O Tribunal Marítimo é um órgão autônomo cuja função mais conhecida é a apreciação de fatos, como acidentes, na água, decorrentes do ato de navegação, seja por meio de embarcações nacionais ou mesmo estrangeiras em território brasileiro, sendo esse conceito advindo da lei do Tribunal1. Sua extensão, definida na Convenção de 19822, está nas águas interiores, mar territorial, Zona Econômica Exclusiva e Plataforma Continental. Dessa forma, é na figura do Tribunal Marítimo que litígios de navegação são julgados, sendo grande auxiliar do Poder Judiciário.
A criação do Tribunal Marítimo ocorreu devido à necessidade de julgamento dos acidentes marítimos. Era um momento de reformulação política, com o fim da República Velha, com reformulação política, bem como período de investimentos estrangeiros, com o comércio internacional fomentado pela industrialização e pela cultura liberalista recém vigente3, natural que o comércio marítimo fosse intensificado, posto que era o meio de transporte internacional viável nos anos 30, e também o numero de acidentes dessa ordem aumentasse consideravelmente4.
Surge então a necessidade de um órgão competente para julgar e averiguar os acidentes e casos da navegação, já que até então fazia-se uso de Tribunais estrangeiros, quando o caso envolvia embarcações extraterritoriais em águas nacionais, colocando-se como uma necessidade para o pleno exercício de soberania do país, ou mesmo nos casos em que se fazia uso da justiça comum, carente de conhecimento específico para análise e julgamento das peculiaridades do transporte aquático.
O episódio mais marcante do período foi o acidente do navio alemão Baden5, em 24 de outubro de 1930, que se encontrava na Baía de Guanabara carioca. O navio estava deixando o porto do Rio de Janeiro, sendo notificado por meio de avisos – tiros de pólvora – que não poderia fazê-lo. Ignorando a mensagem, o comandante do navio Baden prosseguiu, sendo então atingido por um tiro de canhão de ordem do comandante de artilharia.
O resultado desse episódio foi desastroso, com 22 mortos e 55 feridos. Além da repercussão nacional, o caso refletiu também no âmbito internacional posto que o navio era alemão e vinha da Espanha seguindo para a Argentina. Como não havia nenhum órgão especializado para tratar e julgar do caso, no Brasil houve apenas um inquérito administrativo, de forma que a Alemanha passou a julgar o litígio em seu Tribunal Marítimo, a Corte Marítima de Hamburgo.

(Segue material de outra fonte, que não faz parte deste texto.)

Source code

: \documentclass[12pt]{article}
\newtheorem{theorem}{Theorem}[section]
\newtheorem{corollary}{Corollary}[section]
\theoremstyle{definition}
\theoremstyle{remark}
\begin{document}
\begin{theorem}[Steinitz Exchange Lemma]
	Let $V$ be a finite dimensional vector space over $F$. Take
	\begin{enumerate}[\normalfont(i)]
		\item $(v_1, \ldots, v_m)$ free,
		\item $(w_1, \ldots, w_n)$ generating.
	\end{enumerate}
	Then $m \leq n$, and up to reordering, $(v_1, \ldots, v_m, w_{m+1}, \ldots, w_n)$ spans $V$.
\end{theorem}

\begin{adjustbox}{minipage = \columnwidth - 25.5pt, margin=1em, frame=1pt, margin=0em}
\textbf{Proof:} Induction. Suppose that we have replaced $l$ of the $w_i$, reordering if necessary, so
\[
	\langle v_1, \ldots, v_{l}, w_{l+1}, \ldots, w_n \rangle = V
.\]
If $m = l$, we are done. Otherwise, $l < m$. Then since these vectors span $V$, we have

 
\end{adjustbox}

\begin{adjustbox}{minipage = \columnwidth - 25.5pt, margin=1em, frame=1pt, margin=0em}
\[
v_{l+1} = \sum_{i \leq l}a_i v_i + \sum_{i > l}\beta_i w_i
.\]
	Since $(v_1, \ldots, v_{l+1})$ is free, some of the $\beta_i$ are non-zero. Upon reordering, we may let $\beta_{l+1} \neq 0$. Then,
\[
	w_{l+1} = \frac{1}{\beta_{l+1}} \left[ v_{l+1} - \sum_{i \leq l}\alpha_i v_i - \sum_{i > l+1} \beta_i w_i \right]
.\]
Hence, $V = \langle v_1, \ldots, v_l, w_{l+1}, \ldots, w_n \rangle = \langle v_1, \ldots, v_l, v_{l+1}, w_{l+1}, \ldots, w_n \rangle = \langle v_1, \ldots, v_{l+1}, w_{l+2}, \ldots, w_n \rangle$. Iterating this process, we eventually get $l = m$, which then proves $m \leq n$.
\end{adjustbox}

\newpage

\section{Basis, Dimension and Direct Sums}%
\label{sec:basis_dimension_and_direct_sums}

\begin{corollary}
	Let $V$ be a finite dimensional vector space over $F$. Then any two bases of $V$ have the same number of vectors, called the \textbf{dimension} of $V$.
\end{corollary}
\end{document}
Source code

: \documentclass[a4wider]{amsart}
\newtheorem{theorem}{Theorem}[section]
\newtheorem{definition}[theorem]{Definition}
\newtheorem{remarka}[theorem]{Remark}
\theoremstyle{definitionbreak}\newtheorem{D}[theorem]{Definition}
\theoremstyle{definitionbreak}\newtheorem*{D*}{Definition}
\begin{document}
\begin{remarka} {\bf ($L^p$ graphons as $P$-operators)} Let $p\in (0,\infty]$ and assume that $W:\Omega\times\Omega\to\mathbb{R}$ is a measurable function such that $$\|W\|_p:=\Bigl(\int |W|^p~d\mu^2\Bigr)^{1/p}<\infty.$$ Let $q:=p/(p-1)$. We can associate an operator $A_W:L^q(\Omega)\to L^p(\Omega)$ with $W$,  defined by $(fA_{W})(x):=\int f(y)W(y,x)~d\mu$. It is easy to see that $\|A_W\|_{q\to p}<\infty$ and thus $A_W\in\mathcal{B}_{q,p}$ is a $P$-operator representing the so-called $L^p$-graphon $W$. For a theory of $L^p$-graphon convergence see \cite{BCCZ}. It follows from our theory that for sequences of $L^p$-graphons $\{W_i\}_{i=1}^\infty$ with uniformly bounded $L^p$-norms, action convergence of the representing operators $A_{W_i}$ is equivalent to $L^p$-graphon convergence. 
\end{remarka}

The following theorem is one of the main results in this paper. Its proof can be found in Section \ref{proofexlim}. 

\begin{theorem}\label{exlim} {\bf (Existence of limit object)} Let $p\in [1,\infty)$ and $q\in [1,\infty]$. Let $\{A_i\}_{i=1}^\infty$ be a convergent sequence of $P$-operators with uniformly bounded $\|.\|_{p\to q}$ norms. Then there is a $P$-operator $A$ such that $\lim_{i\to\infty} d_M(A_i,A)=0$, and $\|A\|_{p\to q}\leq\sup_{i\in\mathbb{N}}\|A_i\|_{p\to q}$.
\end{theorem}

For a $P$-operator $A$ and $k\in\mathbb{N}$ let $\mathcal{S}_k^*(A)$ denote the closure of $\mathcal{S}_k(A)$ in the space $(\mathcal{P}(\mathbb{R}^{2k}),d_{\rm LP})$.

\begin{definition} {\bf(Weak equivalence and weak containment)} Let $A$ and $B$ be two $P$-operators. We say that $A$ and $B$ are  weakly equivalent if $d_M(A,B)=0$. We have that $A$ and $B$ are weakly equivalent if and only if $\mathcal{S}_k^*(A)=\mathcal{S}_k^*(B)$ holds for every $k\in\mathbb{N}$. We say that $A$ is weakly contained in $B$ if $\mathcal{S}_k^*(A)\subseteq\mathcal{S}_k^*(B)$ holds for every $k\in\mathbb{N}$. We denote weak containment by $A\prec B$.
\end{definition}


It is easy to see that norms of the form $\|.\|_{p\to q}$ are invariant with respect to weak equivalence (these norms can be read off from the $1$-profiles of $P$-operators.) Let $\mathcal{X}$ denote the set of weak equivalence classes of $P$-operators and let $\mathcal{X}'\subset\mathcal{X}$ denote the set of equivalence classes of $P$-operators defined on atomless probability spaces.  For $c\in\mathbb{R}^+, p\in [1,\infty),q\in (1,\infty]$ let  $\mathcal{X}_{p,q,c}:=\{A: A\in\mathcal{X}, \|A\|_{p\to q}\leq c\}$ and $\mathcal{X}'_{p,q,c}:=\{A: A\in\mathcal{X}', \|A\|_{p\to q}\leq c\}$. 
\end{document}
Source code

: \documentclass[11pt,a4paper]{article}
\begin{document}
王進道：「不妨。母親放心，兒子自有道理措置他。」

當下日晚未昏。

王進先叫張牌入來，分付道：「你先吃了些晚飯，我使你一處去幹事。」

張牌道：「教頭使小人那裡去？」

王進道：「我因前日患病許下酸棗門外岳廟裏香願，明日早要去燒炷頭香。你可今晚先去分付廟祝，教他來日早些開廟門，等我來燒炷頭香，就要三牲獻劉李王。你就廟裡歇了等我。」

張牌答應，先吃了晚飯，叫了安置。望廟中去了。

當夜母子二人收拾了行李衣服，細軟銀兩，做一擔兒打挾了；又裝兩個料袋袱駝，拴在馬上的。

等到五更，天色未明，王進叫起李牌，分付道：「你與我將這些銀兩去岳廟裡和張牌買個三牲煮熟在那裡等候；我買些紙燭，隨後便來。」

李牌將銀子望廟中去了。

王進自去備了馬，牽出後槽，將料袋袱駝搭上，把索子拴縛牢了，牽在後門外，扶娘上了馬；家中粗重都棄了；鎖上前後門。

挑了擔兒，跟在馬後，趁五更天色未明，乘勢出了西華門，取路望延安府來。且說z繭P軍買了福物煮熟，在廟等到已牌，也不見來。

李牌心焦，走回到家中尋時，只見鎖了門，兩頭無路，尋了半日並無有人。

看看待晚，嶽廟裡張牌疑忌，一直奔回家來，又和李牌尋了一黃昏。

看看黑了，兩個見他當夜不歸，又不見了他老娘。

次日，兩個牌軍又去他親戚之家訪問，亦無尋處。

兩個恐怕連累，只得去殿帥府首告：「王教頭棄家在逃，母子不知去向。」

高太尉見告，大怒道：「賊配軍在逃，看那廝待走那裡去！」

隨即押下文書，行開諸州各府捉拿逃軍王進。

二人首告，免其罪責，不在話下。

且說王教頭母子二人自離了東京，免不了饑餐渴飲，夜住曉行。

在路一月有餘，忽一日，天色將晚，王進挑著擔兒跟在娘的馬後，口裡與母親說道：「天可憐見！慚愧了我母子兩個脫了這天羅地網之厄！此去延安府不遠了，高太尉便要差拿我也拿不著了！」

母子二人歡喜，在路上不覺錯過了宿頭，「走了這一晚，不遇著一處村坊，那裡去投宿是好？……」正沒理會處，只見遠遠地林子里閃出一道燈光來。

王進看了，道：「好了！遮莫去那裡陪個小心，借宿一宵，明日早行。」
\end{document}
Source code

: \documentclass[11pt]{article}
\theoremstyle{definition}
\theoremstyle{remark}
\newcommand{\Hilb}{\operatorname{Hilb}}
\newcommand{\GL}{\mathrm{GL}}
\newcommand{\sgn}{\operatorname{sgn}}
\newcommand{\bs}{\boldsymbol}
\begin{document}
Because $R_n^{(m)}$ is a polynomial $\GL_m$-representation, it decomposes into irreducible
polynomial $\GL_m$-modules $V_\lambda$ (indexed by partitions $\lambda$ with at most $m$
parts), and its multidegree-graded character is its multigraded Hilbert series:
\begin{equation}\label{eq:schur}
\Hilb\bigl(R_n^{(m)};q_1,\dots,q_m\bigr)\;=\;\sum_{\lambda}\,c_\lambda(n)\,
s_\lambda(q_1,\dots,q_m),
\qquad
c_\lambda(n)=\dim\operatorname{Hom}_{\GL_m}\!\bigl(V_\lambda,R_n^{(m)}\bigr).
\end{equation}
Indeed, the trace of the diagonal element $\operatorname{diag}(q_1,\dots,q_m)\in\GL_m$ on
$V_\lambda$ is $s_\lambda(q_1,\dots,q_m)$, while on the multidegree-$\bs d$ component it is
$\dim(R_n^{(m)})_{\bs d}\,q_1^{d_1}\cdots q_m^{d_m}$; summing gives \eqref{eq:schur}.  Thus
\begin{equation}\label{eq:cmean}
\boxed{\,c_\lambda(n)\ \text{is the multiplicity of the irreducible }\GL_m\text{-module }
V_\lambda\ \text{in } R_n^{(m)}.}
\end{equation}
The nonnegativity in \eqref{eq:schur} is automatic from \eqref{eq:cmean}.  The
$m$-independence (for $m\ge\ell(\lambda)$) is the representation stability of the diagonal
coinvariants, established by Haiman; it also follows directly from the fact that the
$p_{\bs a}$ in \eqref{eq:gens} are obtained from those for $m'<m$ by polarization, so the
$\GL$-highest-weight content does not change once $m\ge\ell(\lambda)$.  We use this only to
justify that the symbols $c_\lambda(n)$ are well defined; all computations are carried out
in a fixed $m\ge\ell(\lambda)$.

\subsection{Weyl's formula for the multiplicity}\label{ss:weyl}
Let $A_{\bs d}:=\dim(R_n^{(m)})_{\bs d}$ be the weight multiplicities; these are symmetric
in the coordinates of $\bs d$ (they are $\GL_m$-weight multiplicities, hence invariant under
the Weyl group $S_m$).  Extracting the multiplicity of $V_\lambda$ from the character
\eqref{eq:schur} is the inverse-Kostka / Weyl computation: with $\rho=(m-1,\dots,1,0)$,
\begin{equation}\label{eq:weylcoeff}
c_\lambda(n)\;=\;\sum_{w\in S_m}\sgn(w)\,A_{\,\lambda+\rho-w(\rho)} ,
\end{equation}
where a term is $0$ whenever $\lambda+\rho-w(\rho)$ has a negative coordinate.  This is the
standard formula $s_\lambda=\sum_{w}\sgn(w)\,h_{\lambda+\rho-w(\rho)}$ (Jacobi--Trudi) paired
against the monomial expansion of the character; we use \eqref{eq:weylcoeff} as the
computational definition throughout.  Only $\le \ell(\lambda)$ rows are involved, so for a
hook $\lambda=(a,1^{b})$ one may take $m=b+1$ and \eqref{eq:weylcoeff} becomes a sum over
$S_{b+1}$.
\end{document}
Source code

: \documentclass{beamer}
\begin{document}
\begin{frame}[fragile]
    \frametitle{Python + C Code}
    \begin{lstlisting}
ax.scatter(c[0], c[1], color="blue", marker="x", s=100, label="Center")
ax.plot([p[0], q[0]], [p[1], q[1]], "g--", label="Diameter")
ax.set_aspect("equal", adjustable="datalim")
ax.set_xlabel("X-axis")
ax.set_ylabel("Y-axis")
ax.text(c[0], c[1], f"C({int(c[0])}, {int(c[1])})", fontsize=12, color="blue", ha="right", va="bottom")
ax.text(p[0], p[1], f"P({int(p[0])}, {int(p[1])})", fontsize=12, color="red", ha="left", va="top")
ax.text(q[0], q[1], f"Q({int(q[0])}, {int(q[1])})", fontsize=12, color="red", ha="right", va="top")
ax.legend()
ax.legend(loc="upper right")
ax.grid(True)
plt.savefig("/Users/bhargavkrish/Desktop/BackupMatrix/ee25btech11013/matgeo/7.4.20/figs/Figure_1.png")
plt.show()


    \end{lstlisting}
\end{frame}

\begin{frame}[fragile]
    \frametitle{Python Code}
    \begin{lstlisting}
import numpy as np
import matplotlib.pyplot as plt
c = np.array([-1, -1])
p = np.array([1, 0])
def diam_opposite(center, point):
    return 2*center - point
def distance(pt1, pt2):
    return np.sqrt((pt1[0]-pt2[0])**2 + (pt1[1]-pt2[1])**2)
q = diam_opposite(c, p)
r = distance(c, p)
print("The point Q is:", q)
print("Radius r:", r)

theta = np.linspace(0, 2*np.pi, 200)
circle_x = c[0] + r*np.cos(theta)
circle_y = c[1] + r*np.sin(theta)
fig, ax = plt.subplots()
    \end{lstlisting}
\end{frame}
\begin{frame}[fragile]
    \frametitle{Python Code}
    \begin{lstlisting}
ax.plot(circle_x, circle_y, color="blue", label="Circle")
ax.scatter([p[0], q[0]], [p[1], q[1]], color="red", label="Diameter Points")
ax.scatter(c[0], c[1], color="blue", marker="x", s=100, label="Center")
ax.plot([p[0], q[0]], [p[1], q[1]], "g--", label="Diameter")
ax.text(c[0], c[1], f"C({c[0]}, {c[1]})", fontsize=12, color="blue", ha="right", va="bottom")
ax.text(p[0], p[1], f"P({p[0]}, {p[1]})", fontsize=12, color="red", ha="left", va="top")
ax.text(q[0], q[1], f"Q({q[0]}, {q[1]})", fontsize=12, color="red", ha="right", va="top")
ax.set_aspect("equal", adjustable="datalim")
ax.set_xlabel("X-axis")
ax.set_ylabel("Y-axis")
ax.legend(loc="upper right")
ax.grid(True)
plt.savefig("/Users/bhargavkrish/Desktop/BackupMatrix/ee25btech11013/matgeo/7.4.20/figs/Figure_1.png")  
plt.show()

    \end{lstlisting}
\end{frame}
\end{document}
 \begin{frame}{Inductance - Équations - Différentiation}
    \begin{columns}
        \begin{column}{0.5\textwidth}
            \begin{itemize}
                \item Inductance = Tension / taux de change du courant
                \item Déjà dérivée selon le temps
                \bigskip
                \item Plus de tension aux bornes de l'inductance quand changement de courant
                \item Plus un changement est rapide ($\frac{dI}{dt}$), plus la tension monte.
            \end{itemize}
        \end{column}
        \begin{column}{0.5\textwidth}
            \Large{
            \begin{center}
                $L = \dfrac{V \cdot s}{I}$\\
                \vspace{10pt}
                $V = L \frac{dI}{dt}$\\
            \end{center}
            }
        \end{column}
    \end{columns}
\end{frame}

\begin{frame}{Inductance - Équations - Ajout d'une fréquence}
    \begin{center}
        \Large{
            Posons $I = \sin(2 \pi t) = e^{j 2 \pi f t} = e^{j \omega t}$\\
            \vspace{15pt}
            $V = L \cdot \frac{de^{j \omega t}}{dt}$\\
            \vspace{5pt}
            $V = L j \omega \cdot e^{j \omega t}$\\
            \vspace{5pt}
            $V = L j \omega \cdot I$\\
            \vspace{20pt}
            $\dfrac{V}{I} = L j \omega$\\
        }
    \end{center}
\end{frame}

Esse evento demonstrou a já latente necessidade por um órgão específico para aferição e julgamento de acidentes marítimos, de forma que foi elaborado um anteprojeto6 prevendo a criação de Tribunais Marítimos Administrativos pela subcomissão parlamentar de Direito Marítimo.
O anteprojeto proposto data de 19317, apresentado por Hugo Gutierrez Simas, José Domingos Rache e José Figueira de Almeida, o qual estabelecia a criação de seis tribunais marítimos, em Belém (PA), um em Recife (PE), outro na Bahia, no Distrito Federal, em Santos (SP) e no Rio Grande (RS), bem como do Supremo Tribunal na capital, Rio de Janeiro. Rapidamente houve a publicação do mesmo, posteriormente havendo Decreto autorizando a criação dos Tribunais Marítimos Administrativos, sendo que apenas o do Rio de Janeiro for a efetivamente criado, posto ser o local de maior necessidade – então capital do Brasil – e pela ainda tímida divisão circunscricional do país.
Esse primeiro órgão foi criado no Brasil por meio do decreto 20.829 de 21 de dezembro de 1931, no contexto inserção da República Nova, no qual pairavam inúmeras mudanças legislativas, a exemplo do Código Penal, bem como as matérias de processo civil e penal cuja competência passou a ser estadual.
No tocante à legislação do Tribunal Marítimo, foi criada uma Comissão para organizar um regulamento da Diretoria Mercante, no qual constaria uma subcomissão para regulamentar o Tribunal. Em 1933, o Decreto 22.900 o desvincula da Direitoria da Marinha Mercante, ainda que sua primeira localização tenha sido na Diretoria, sendo o prédio adaptado para seu um tribunal. Passou a ser orgão sujeito à subordinação do Ministro da Marinha, datando apenas de 1934 a aprovação do Regulamento do órgão, por meio do Decreto nº 24.585 de 5 de julho desse ano, considerado o oficial de criação.
O decreto 24.585/34 dispõe que o Tribunal terá jurisdição sobre toda a costa, mares interiores e vias navegáveis8, não adotando as circunscrições marítimas, previstas no anteprojeto, tornando esse Tribunal Marítimo no Rio de Janeiro o único competente por todo o território nacional.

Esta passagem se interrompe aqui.